Wer schon mal eine Ausstellung von Augustin Rebetez gesehen hat, weiss: Der 38-Jährige mag es wild, laut und düster. Er liebt es, Räume zu gestalten, verschiedene Stimmungen zu kreieren. In den meisten Ausstellungsräumen ein recht mühsames Unterfangen, denn am Ende der Ausstellung muss alles wieder zurückgebaut werden.
Die «Maison Totale» ist nicht irgendein Haus: Am Waldrand gelegen, ist das Haus bereits von aussen ein wenig wunderlich. Zuletzt lebte ein älteres Paar darin. Der Mann war ein grosser Sammler von Werkzeugen und Geräten aller Art, ein Hobby-Brocanteur, der sich in dem Haus eine Art Museum einrichtete. Davon zeugen noch Vitrinen, die der Vorbesitzer eingebaut hat.
Willkommen im freundlichen Gruselkabinett
Für Augustin Rebetez war dieses Haus ein Glücksfund. Der Musiker und Autor wusste sofort, hier musste er ein Museum einrichten. «Die Basis war bereits da», sagt er. Er meint damit die eigenwillige Struktur der Räume. Über Jahrzehnte wurde das Haus immer wieder ohne richtigen Plan – und oft auch ohne Baubewilligung – erweitert. Rebetez hat dieses Labyrinth aus Zimmern, Fluren, Abstellkammern und Lagerräumen in einen Kunst-Parcours zwischen Schönem und Schaurigem, Punk und Poesie verwandelt.
Von der Decke bis zum Fussboden: alles ist bemalt, gestaltet. Überall hängen, stehen, liegen Bilder, Videoscreens, kleinere oder grössere Objekte. Es gibt monströs mutierte Katzenbilder, eine zauberhafte Miniaturstadt aus Papiermaché. Eine Art Walk-In Geisterbahn mit viel Geknatter und Geknalle sowie unheimlichen Figuren, die sich bewegen – in grossen Vitrinen.

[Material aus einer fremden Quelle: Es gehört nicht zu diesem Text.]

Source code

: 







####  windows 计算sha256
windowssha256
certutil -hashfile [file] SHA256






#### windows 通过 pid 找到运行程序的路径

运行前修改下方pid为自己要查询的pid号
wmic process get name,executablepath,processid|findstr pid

Er liebe den Charme alter Museen mit ihren leicht angestaubten Vitrinen, sagt er. Seine «Maison Totale» ist auch eine Hommage an diese Art von Museen, die noch den Anspruch hatten, ein Stück Wirklichkeit hinter Glas zu bannen. Die «Maison Totale» hingegen ist eher eine Art Gegenwelt zur Realität, ein freundliches Gruselkabinett.
Eine unchristliche Kapelle im Garten
Drei Jahre hat Rebetez mit seinem Team an der «Maison Totale» gearbeitet, das Atelier und Wohnhaus zugleich ist. Und das in Zukunft auch ein Ort für Konzerte und Lesungen sein soll. Es gibt bereits eine Bühne und eine Bar, die den Innenraum mit dem Aussenraum verbindet.
Draussen hat Rebetez einen Skulpturengarten eingerichtet: mit Vogelfiguren, Totem-artigen Gebilden und begehbaren Köpfen. Aber auch mit einer Aussichtsplattform hoch in den Bäumen. Und einer kleinen Kapelle: ein Ruheort, der allerdings nicht viel mit christlichen Kirchen gemein hat.
Die Kapelle ist aus gebrauchtem Holz erbaut. In den Fenstern Blechplatten, aus denen Stern- und Vogelmotive ausgeschnitten sind. Augustin Rebetez verweist auf das zarte Spiel des Lichts, das durch das Fenster dringt und einen flimmernden Stern auf den Boden zaubert. Das sei doch schön, erklärt er. In den Ecken der Kapelle kauern groteske, kleine Figuren. Wie die Wasserspeier an gotischen Kathedralen.
Die «Maison Totale» und ihr Garten bilden eine verwunschene Welt zwischen Märchen und Albtraum. Und doch ganz nah an der realen Welt, mit Bahnhöfen und Bushaltestellen.